Sunday, 27 May 2012

Tracey Emin exhibition at The Turner Contemporary Margate, first impressions and pictures from my sketchpad today.

The picture above is the last one I drew today, I sketched it and watercoloured it sitting on a towel, on Ramsgate Sands, I wouldn’t have thought this possible and the reason I even tried at all is to do with Turner’s sketchbooks.



I know the camera never lies and all that, but the colour of the sky in the painting is much closer, blue getting more ochreish (browny yellow) towards the horizon in the painting than the photo.

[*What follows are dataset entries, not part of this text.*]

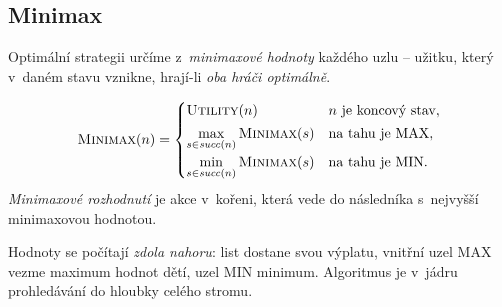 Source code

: \subsection{Minimax}

Optimální strategii určíme z~\emph{minimaxové hodnoty} každého uzlu -- užitku, který v~daném stavu vznikne, hrají-li \emph{oba hráči optimálně}.

\begin{definice}
\[
\textsc{Minimax}(n)=
\begin{cases}
\textsc{Utility}(n) & n \text{ je koncový stav},\\[2pt]
\displaystyle\max_{s\in\mathit{succ}(n)} \textsc{Minimax}(s) & \text{na tahu je MAX},\\[6pt]
\displaystyle\min_{s\in\mathit{succ}(n)} \textsc{Minimax}(s) & \text{na tahu je MIN}.
\end{cases}
\]
\emph{Minimaxové rozhodnutí} je akce v~kořeni, která vede do následníka s~nejvyšší minimaxovou hodnotou.
\end{definice}

Hodnoty se počítají \emph{zdola nahoru}: list dostane svou výplatu, vnitřní uzel MAX vezme maximum hodnot dětí, uzel MIN minimum. Algoritmus je v~jádru prohledávání do hloubky celého stromu.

The irony is that I used the same camera to photograph the painting as I did to photograph the sky. 


I took a couple of photos showing the place and equipment, because if anyone had said to me that they had managed a watercolour, sitting on a towel on sand while their children played in the sea, I don’t think I would have believed them. 

The pictures in this post will probably enlarge if you click on them compulsively, the one above, the first one I did when I got to Margate at about 9 this morning was done sitting on the steps of the Droit House, I was sleepy, so you can either describe it as not very good or dreamy.


You will have to give me time here as I am trying to find the right words to describe the exhibition in the gallery and at 9 this morning it hadn’t opened.  

I then went to the café in the shed like structure in the old town and got a cup of tea, half pint mug 60p and sat outside sketching the picture above, while I waited for the gallery to open.


There are two pictures in the exhibition that could be described as erotic, both by Turner, one is already on another blog of mine http://margateturner.blogspot.co.uk and I will add the other one later.  


Turners sketchbooks are available to view on The Tate Gallery website, this link takes you to one of them http://www.tate.org.uk/art/sketchbook/life-class-1-sketchbook-finberg-cclxxix-a-65905/92  you can turn the pages if you fiddle about there.



The link should open on one of the erotic sketches that is displayed in The Turner Contemporary, his sketch book is open in a case on this page, the main thing that strikes one about Turners sketchbooks is how small some of them are.


I use a sketchbook which is 270x195mm, they are £2.99 from The Works in Ramsgate Garden Centre, the one with the elastic band built in 150gsm  paper, the other ones they sell have paper too thin for watercolour, or are bumpy and especially made for watercolour and unsuitable for carrying around.   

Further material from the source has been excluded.